In hind sight I think the above might have something to do with the husband/money fiasco because she is usually a lovely, caring person.
So then I was dropped like a hot potato, no calls or texts, and calls I gave were cut short 'got to go!' Or just ignored completely (never answered her phone to me on a weekend).
Then I realised in over 2 years, she had only called me two times and I wondered what Id done. The relationship was fucked as far as I was concerned so I sent her an email wondering what went wrong, accepting the relationship was screwed but I needed closure.
She sent and email back asking what I wanted, I just said I wanted to talk.
So we did. On a weekly basis, a set day she calls me and its been great! I feel like Im beginning to know my mum again after she became a complete stranger for a few years.

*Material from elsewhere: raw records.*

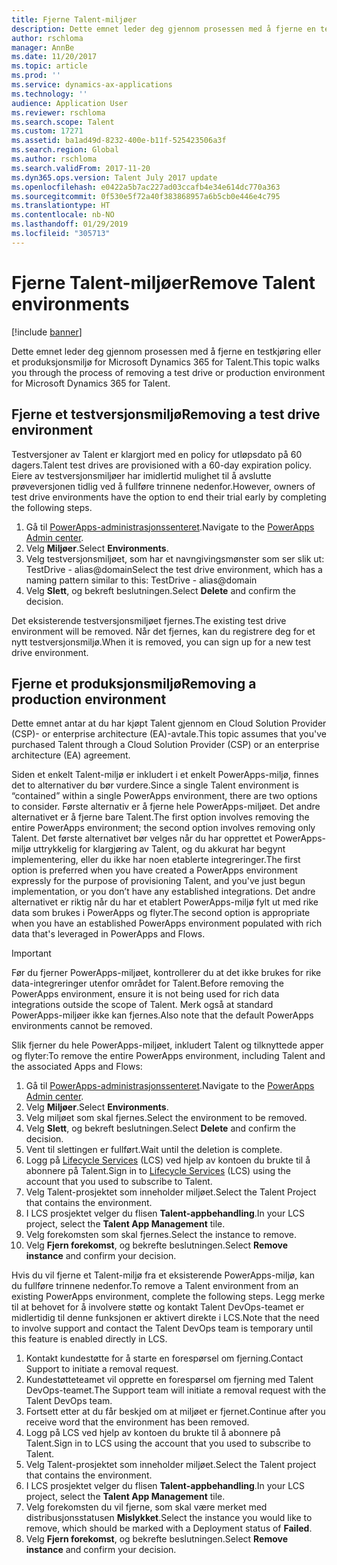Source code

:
 ```yaml
---
title: Fjerne Talent-miljøer
description: Dette emnet leder deg gjennom prosessen med å fjerne en testkjøring eller et produksjonsmiljø for Microsoft Dynamics 365 for Talent.
author: rschloma
manager: AnnBe
ms.date: 11/20/2017
ms.topic: article
ms.prod: ''
ms.service: dynamics-ax-applications
ms.technology: ''
audience: Application User
ms.reviewer: rschloma
ms.search.scope: Talent
ms.custom: 17271
ms.assetid: ba1ad49d-8232-400e-b11f-525423506a3f
ms.search.region: Global
ms.author: rschloma
ms.search.validFrom: 2017-11-20
ms.dyn365.ops.version: Talent July 2017 update
ms.openlocfilehash: e0422a5b7ac227ad03ccafb4e34e614dc770a363
ms.sourcegitcommit: 0f530e5f72a40f383868957a6b5cb0e446e4c795
ms.translationtype: HT
ms.contentlocale: nb-NO
ms.lasthandoff: 01/29/2019
ms.locfileid: "305713"
---
```

# <a name="remove-talent-environments"></a><span data-ttu-id="fa7f2-103">Fjerne Talent-miljøer</span><span class="sxs-lookup"><span data-stu-id="fa7f2-103">Remove Talent environments</span></span>

[!include [banner](includes/banner.md)]

<span data-ttu-id="fa7f2-104">Dette emnet leder deg gjennom prosessen med å fjerne en testkjøring eller et produksjonsmiljø for Microsoft Dynamics 365 for Talent.</span><span class="sxs-lookup"><span data-stu-id="fa7f2-104">This topic walks you through the process of removing a test drive or production environment for Microsoft Dynamics 365 for Talent.</span></span>

## <a name="removing-a-test-drive-environment"></a><span data-ttu-id="fa7f2-105">Fjerne et testversjonsmiljø</span><span class="sxs-lookup"><span data-stu-id="fa7f2-105">Removing a test drive environment</span></span>

<span data-ttu-id="fa7f2-106">Testversjoner av Talent er klargjort med en policy for utløpsdato på 60 dagers.</span><span class="sxs-lookup"><span data-stu-id="fa7f2-106">Talent test drives are provisioned with a 60-day expiration policy.</span></span> <span data-ttu-id="fa7f2-107">Eiere av testversjonsmiljøer har imidlertid mulighet til å avslutte prøveversjonen tidlig ved å fullføre trinnene nedenfor.</span><span class="sxs-lookup"><span data-stu-id="fa7f2-107">However, owners of test drive environments have the option to end their trial early by completing the following steps.</span></span> 

1. <span data-ttu-id="fa7f2-108">Gå til [PowerApps-administrasjonssenteret](https://admin.businessplatform.microsoft.com/).</span><span class="sxs-lookup"><span data-stu-id="fa7f2-108">Navigate to the [PowerApps Admin center](https://admin.businessplatform.microsoft.com/).</span></span>
2. <span data-ttu-id="fa7f2-109">Velg **Miljøer**.</span><span class="sxs-lookup"><span data-stu-id="fa7f2-109">Select **Environments**.</span></span>
3. <span data-ttu-id="fa7f2-110">Velg testversjonsmiljøet, som har et navngivingsmønster som ser slik ut: TestDrive - alias@domain</span><span class="sxs-lookup"><span data-stu-id="fa7f2-110">Select the test drive environment, which has a naming pattern similar to this: TestDrive - alias@domain</span></span>
4. <span data-ttu-id="fa7f2-111">Velg **Slett**, og bekreft beslutningen.</span><span class="sxs-lookup"><span data-stu-id="fa7f2-111">Select **Delete** and confirm the decision.</span></span> 

<span data-ttu-id="fa7f2-112">Det eksisterende testversjonsmiljøet fjernes.</span><span class="sxs-lookup"><span data-stu-id="fa7f2-112">The existing test drive environment will be removed.</span></span> <span data-ttu-id="fa7f2-113">Når det fjernes, kan du registrere deg for et nytt testversjonsmiljø.</span><span class="sxs-lookup"><span data-stu-id="fa7f2-113">When it is removed, you can sign up for a new test drive environment.</span></span> 

## <a name="removing-a-production-environment"></a><span data-ttu-id="fa7f2-114">Fjerne et produksjonsmiljø</span><span class="sxs-lookup"><span data-stu-id="fa7f2-114">Removing a production environment</span></span>

<span data-ttu-id="fa7f2-115">Dette emnet antar at du har kjøpt Talent gjennom en Cloud Solution Provider (CSP)- or enterprise architecture (EA)-avtale.</span><span class="sxs-lookup"><span data-stu-id="fa7f2-115">This topic assumes that you've purchased Talent through a Cloud Solution Provider (CSP) or an enterprise architecture (EA) agreement.</span></span> 

<span data-ttu-id="fa7f2-116">Siden et enkelt Talent-miljø er inkludert i et enkelt PowerApps-miljø, finnes det to alternativer du bør vurdere.</span><span class="sxs-lookup"><span data-stu-id="fa7f2-116">Since a single Talent environment is “contained” within a single PowerApps environment, there are two options to consider.</span></span> <span data-ttu-id="fa7f2-117">Første alternativ er å fjerne hele PowerApps-miljøet. Det andre alternativet er å fjerne bare Talent.</span><span class="sxs-lookup"><span data-stu-id="fa7f2-117">The first option involves removing the entire PowerApps environment; the second option involves removing only Talent.</span></span> <span data-ttu-id="fa7f2-118">Det første alternativet bør velges når du har opprettet et PowerApps-miljø uttrykkelig for klargjøring av Talent, og du akkurat har begynt implementering, eller du ikke har noen etablerte integreringer.</span><span class="sxs-lookup"><span data-stu-id="fa7f2-118">The first option is preferred when you have created a PowerApps environment expressly for the purpose of provisioning Talent, and you've just begun implementation, or you don’t have any established integrations.</span></span> <span data-ttu-id="fa7f2-119">Det andre alternativet er riktig når du har et etablert PowerApps-miljø fylt ut med rike data som brukes i PowerApps og flyter.</span><span class="sxs-lookup"><span data-stu-id="fa7f2-119">The second option is appropriate when you have an established PowerApps environment populated with rich data that's leveraged in PowerApps and Flows.</span></span>

> [!Important]
> <span data-ttu-id="fa7f2-120">Før du fjerner PowerApps-miljøet, kontrollerer du at det ikke brukes for rike data-integreringer utenfor området for Talent.</span><span class="sxs-lookup"><span data-stu-id="fa7f2-120">Before removing the PowerApps environment, ensure it is not being used for rich data integrations outside the scope of Talent.</span></span> <span data-ttu-id="fa7f2-121">Merk også at standard PowerApps-miljøer ikke kan fjernes.</span><span class="sxs-lookup"><span data-stu-id="fa7f2-121">Also note that the default PowerApps environments cannot be removed.</span></span> 

<span data-ttu-id="fa7f2-122">Slik fjerner du hele PowerApps-miljøet, inkludert Talent og tilknyttede apper og flyter:</span><span class="sxs-lookup"><span data-stu-id="fa7f2-122">To remove the entire PowerApps environment, including Talent and the associated Apps and Flows:</span></span>

1. <span data-ttu-id="fa7f2-123">Gå til [PowerApps-administrasjonssenteret](https://admin.businessplatform.microsoft.com/).</span><span class="sxs-lookup"><span data-stu-id="fa7f2-123">Navigate to the [PowerApps Admin center](https://admin.businessplatform.microsoft.com/).</span></span>
2. <span data-ttu-id="fa7f2-124">Velg **Miljøer**.</span><span class="sxs-lookup"><span data-stu-id="fa7f2-124">Select **Environments**.</span></span>
3. <span data-ttu-id="fa7f2-125">Velg miljøet som skal fjernes.</span><span class="sxs-lookup"><span data-stu-id="fa7f2-125">Select the environment to be removed.</span></span>
4. <span data-ttu-id="fa7f2-126">Velg **Slett**, og bekreft beslutningen.</span><span class="sxs-lookup"><span data-stu-id="fa7f2-126">Select **Delete** and confirm the decision.</span></span> 
5. <span data-ttu-id="fa7f2-127">Vent til slettingen er fullført.</span><span class="sxs-lookup"><span data-stu-id="fa7f2-127">Wait until the deletion is complete.</span></span>
6. <span data-ttu-id="fa7f2-128">Logg på [Lifecycle Services](https://lcs.dynamics.com/Logon/Index) (LCS) ved hjelp av kontoen du brukte til å abonnere på Talent.</span><span class="sxs-lookup"><span data-stu-id="fa7f2-128">Sign in to [Lifecycle Services](https://lcs.dynamics.com/Logon/Index) (LCS) using the account that you used to subscribe to Talent.</span></span> 
7. <span data-ttu-id="fa7f2-129">Velg Talent-prosjektet som inneholder miljøet.</span><span class="sxs-lookup"><span data-stu-id="fa7f2-129">Select the Talent Project that contains the environment.</span></span> 
8. <span data-ttu-id="fa7f2-130">I LCS prosjektet velger du flisen **Talent-appbehandling**.</span><span class="sxs-lookup"><span data-stu-id="fa7f2-130">In your LCS project, select the **Talent App Management** tile.</span></span> 
9. <span data-ttu-id="fa7f2-131">Velg forekomsten som skal fjernes.</span><span class="sxs-lookup"><span data-stu-id="fa7f2-131">Select the instance to remove.</span></span> 
10. <span data-ttu-id="fa7f2-132">Velg **Fjern forekomst**, og bekrefte beslutningen.</span><span class="sxs-lookup"><span data-stu-id="fa7f2-132">Select **Remove instance** and confirm your decision.</span></span>  

<span data-ttu-id="fa7f2-133">Hvis du vil fjerne et Talent-miljø fra et eksisterende PowerApps-miljø, kan du fullføre trinnene nedenfor.</span><span class="sxs-lookup"><span data-stu-id="fa7f2-133">To remove a Talent environment from an existing PowerApps environment, complete the following steps.</span></span> <span data-ttu-id="fa7f2-134">Legg merke til at behovet for å involvere støtte og kontakt Talent DevOps-teamet er midlertidig til denne funksjonen er aktivert direkte i LCS.</span><span class="sxs-lookup"><span data-stu-id="fa7f2-134">Note that the need to involve support and contact the Talent DevOps team is temporary until this feature is enabled directly in LCS.</span></span>

1. <span data-ttu-id="fa7f2-135">Kontakt kundestøtte for å starte en forespørsel om fjerning.</span><span class="sxs-lookup"><span data-stu-id="fa7f2-135">Contact Support to initiate a removal request.</span></span>
2. <span data-ttu-id="fa7f2-136">Kundestøtteteamet vil opprette en forespørsel om fjerning med Talent DevOps-teamet.</span><span class="sxs-lookup"><span data-stu-id="fa7f2-136">The Support team will initiate a removal request with the Talent DevOps team.</span></span> 
3. <span data-ttu-id="fa7f2-137">Fortsett etter at du får beskjed om at miljøet er fjernet.</span><span class="sxs-lookup"><span data-stu-id="fa7f2-137">Continue after you receive word that the environment has been removed.</span></span>
4.  <span data-ttu-id="fa7f2-138">Logg på LCS ved hjelp av kontoen du brukte til å abonnere på Talent.</span><span class="sxs-lookup"><span data-stu-id="fa7f2-138">Sign in to LCS using the account that you used to subscribe to Talent.</span></span> 
5. <span data-ttu-id="fa7f2-139">Velg Talent-prosjektet som inneholder miljøet.</span><span class="sxs-lookup"><span data-stu-id="fa7f2-139">Select the Talent project that contains the environment.</span></span> 
6. <span data-ttu-id="fa7f2-140">I LCS prosjektet velger du flisen **Talent-appbehandling**.</span><span class="sxs-lookup"><span data-stu-id="fa7f2-140">In your LCS project, select the **Talent App Management** tile.</span></span> 
7. <span data-ttu-id="fa7f2-141">Velg forekomsten du vil fjerne, som skal være merket med distribusjonsstatusen **Mislykket**.</span><span class="sxs-lookup"><span data-stu-id="fa7f2-141">Select the instance you would like to remove, which should be marked with a Deployment status of **Failed**.</span></span>
8. <span data-ttu-id="fa7f2-142">Velg **Fjern forekomst**, og bekrefte beslutningen.</span><span class="sxs-lookup"><span data-stu-id="fa7f2-142">Select **Remove instance** and confirm your decision.</span></span>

However, it has been made clear by her husband that Im no longer allowed to stay over at their house when we travel up there for Christmas etc.
I asked her why this Christmas after it became uncomfortably obvious that there was an issue between her husband and myself. She said when I sent the email, she showed him and was pissed off because it showed I didnt respect him.
I just read the email back tonight because I cant sleep as I cant get thus issue out my head, and the only mention of him is "After you married [husband] our chats understandable dwindled...." Then no mention or reference to or about him for the rest of the email. It was clear in context that a meant, new relationships take up your time.
Why is has taken such offence to that is beyond me.
My issue now is, I no longer feel welcome at all in their home. I dont want to go there and theres bi-yearly gatherings that take place there. And her husband clearly has beef with me.
I dont particularly like someone who makes me feel repetitively shit for borrowing money (which I paid a large amount off straight away, and this time last year owed £100), tells my mum that all her children rely on her too much, takes offence to something that is totally inoffensive and basically says Im banned from staying at their house, and presumably doesnt particularly like me being there at all, because according to him 'I dint respect him' because of what I wrote of him in the email.
Sorry this is long, and seemingly petty perhaps but its putting a strain on mine and my mums relationship and from this point onwards I fully, and totally blame her husband for it.
I didnt before, but I very much do now and I can only see things getting worse.